- [Assignment]
Repeat the entries below exactly. Begin with the first line and end with the line that contains "# Introduction to".

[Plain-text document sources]
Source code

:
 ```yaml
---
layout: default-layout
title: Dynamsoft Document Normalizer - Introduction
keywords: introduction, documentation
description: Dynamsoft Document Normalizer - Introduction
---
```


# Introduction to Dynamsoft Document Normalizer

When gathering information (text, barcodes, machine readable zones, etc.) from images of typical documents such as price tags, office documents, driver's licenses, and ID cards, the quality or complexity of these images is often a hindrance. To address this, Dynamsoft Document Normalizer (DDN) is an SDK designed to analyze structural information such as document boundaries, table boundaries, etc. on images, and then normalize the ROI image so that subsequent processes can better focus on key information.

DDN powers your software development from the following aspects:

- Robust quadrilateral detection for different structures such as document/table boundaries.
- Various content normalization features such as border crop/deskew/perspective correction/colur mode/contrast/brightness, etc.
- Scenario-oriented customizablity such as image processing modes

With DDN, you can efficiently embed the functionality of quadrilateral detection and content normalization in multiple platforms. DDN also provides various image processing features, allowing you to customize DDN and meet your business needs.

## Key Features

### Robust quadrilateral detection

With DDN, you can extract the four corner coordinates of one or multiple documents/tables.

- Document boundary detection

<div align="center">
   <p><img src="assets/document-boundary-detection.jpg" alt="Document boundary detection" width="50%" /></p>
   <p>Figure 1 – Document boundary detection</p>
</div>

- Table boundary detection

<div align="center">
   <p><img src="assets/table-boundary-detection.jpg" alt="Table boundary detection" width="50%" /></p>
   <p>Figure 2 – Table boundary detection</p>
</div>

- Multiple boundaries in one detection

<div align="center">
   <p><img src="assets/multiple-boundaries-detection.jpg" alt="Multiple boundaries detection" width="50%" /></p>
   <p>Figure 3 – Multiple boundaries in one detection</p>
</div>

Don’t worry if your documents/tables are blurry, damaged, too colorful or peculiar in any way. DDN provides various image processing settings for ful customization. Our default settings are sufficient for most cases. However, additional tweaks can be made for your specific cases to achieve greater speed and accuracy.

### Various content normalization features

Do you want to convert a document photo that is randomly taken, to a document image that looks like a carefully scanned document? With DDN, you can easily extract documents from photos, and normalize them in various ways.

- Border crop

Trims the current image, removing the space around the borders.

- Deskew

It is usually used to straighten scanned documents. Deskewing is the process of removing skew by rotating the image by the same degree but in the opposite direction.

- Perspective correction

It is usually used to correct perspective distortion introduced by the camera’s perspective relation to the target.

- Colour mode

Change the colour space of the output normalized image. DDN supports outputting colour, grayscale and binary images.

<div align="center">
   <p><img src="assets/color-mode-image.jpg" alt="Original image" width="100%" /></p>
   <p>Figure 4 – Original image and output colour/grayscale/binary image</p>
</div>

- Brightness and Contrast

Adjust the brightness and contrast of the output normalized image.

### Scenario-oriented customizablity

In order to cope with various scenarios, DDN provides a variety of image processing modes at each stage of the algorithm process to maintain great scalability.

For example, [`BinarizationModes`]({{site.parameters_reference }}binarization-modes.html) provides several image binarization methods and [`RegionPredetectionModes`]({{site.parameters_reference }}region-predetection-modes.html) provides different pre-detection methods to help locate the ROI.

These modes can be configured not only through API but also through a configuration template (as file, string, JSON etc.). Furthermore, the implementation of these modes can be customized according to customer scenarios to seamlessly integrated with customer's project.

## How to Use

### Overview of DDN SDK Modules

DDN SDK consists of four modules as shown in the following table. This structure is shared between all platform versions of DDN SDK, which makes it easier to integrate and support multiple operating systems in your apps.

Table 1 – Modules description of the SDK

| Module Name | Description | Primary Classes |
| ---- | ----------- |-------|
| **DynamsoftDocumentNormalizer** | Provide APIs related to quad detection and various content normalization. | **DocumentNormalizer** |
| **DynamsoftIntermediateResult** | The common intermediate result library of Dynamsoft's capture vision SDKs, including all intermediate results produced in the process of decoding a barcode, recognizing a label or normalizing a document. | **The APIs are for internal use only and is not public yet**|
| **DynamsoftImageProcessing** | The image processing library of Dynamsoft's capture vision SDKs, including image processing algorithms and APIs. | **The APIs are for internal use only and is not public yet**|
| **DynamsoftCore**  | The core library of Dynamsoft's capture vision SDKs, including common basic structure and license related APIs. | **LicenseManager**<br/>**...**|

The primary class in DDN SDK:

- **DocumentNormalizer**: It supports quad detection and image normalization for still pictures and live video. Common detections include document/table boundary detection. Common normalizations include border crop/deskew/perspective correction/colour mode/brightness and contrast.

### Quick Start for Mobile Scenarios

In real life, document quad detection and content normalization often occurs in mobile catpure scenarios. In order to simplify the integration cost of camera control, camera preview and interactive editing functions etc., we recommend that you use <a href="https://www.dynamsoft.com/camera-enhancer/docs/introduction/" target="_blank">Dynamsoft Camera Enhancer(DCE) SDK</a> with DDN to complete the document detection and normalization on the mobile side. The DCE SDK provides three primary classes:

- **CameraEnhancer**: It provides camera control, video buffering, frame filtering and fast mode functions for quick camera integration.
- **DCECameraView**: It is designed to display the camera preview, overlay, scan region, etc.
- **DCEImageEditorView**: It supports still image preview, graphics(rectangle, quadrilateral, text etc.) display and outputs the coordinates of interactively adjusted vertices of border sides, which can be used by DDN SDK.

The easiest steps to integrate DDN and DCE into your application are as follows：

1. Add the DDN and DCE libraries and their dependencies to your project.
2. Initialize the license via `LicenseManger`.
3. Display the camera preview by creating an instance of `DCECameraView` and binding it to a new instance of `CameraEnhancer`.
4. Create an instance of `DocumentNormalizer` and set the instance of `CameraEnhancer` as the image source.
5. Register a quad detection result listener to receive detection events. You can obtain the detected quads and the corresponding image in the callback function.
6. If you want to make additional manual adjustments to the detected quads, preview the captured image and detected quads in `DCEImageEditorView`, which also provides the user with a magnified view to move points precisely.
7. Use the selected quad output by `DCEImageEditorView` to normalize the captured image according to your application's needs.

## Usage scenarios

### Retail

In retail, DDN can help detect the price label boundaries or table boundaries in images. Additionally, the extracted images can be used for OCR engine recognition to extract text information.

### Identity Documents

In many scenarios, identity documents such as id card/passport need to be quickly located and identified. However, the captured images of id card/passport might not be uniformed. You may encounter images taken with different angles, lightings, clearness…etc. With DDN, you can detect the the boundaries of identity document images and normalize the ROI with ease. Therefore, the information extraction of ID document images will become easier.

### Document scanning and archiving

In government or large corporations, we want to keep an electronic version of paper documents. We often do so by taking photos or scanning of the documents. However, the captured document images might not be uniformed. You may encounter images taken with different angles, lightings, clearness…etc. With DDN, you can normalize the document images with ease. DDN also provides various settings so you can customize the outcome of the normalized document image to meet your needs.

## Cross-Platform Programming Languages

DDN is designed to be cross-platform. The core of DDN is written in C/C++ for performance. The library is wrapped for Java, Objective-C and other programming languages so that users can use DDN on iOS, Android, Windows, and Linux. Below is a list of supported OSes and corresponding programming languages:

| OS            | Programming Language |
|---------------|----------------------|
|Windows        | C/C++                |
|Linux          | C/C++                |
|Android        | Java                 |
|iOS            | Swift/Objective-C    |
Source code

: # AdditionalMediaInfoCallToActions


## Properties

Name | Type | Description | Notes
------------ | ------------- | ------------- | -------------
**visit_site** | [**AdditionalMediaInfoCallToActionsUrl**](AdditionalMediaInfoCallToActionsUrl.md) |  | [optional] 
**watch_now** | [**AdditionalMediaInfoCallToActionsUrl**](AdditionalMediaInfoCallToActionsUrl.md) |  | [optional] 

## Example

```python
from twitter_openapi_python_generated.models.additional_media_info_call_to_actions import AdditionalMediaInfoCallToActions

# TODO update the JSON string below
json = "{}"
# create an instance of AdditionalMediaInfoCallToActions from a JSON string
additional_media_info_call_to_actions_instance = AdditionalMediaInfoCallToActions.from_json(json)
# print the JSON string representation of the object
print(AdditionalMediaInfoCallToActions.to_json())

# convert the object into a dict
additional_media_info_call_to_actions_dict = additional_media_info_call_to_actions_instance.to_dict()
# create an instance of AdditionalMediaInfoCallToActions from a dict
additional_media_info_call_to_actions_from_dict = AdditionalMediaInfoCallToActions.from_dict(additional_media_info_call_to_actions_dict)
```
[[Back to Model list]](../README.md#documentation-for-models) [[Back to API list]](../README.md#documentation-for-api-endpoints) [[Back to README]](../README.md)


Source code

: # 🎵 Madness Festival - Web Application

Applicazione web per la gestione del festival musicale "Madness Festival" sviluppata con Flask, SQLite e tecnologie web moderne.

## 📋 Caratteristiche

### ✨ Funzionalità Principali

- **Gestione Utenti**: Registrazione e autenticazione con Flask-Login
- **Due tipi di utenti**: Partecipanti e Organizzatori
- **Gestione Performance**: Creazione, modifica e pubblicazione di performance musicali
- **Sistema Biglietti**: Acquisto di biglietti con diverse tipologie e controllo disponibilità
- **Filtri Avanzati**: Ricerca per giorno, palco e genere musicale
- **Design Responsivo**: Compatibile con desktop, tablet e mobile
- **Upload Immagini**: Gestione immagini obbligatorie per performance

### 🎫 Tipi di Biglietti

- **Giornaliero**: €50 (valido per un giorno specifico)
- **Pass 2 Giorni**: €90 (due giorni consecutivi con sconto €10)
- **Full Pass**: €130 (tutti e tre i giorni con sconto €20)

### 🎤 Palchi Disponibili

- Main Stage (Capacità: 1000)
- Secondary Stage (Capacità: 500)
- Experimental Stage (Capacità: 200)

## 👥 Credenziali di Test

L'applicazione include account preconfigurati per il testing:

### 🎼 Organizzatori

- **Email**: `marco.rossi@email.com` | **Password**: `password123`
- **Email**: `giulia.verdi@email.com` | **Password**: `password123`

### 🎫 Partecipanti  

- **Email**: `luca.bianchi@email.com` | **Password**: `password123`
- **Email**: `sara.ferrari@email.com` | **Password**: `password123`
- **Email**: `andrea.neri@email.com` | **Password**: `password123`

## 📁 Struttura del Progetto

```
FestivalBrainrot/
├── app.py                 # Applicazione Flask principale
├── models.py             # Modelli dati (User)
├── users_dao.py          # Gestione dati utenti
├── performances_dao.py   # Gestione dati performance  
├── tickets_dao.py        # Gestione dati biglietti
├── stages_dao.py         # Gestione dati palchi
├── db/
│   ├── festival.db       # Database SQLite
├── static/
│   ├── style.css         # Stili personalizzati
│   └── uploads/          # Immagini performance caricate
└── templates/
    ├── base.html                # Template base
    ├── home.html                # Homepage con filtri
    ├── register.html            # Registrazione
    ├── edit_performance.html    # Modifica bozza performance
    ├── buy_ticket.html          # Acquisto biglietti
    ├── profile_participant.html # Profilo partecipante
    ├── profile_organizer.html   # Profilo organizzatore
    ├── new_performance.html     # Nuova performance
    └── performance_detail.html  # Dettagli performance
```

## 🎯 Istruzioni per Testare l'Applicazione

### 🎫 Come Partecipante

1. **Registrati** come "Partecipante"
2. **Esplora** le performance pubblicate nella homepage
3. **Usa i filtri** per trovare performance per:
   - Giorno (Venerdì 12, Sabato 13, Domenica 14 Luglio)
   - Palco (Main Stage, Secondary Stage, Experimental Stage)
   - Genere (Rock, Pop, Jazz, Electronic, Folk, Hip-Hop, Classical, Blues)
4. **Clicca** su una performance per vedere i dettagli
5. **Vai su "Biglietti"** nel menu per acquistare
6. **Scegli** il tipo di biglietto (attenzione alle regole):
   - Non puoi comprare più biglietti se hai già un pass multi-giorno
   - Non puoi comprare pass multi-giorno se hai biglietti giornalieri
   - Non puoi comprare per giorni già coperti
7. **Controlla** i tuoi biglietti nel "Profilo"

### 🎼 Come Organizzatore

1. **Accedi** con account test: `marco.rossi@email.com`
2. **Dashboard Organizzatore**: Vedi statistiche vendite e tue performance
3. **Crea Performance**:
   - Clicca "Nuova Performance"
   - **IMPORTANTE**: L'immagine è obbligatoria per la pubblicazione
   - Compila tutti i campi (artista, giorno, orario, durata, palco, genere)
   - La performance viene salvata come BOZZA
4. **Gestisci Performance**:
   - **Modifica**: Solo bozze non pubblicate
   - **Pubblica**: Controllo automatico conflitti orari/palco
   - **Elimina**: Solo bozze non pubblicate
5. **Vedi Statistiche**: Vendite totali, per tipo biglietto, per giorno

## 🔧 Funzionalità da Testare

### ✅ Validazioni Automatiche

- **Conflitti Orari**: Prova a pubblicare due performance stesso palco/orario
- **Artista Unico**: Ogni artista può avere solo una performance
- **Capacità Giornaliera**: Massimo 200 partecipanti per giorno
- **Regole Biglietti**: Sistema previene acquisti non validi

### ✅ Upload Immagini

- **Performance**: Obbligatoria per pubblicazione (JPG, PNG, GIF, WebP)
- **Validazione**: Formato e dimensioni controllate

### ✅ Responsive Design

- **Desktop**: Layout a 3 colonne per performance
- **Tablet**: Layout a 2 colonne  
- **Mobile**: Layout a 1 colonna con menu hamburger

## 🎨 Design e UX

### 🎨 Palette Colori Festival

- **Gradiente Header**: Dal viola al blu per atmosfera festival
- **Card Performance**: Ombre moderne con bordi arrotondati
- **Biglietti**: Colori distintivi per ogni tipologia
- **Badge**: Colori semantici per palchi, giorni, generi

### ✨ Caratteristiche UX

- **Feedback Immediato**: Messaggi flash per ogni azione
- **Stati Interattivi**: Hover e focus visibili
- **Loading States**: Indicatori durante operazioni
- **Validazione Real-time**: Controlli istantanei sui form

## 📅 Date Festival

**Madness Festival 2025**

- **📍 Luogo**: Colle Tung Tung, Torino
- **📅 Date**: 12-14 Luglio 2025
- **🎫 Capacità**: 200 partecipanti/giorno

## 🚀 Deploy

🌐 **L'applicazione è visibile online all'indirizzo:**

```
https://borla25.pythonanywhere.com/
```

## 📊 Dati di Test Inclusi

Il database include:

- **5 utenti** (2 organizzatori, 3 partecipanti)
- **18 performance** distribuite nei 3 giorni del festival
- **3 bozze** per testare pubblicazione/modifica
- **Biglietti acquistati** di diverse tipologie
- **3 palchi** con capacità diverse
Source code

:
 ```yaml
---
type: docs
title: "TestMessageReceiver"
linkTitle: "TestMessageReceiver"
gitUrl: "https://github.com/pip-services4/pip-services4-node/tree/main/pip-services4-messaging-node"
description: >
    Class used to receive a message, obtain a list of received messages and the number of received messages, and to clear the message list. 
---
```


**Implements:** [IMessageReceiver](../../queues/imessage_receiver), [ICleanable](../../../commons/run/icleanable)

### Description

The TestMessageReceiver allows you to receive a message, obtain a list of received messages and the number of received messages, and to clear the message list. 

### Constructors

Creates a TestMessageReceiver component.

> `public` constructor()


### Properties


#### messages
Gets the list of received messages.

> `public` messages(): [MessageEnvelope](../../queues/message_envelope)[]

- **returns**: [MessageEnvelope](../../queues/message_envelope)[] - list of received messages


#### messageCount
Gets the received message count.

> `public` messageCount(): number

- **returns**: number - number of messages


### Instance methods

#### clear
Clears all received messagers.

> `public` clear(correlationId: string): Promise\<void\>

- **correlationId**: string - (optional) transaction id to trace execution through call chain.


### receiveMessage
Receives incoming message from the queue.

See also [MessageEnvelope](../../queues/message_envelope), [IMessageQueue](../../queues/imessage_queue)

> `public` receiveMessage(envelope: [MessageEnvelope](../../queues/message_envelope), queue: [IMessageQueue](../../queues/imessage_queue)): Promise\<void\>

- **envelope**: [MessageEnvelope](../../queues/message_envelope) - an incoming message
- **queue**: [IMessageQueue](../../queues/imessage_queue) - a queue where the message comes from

- [Solution below]
Source code

:
 ```yaml
---
layout: default-layout
title: Dynamsoft Document Normalizer - Introduction
keywords: introduction, documentation
description: Dynamsoft Document Normalizer - Introduction
---
```


# Introduction to Dynamsoft Document Normalizer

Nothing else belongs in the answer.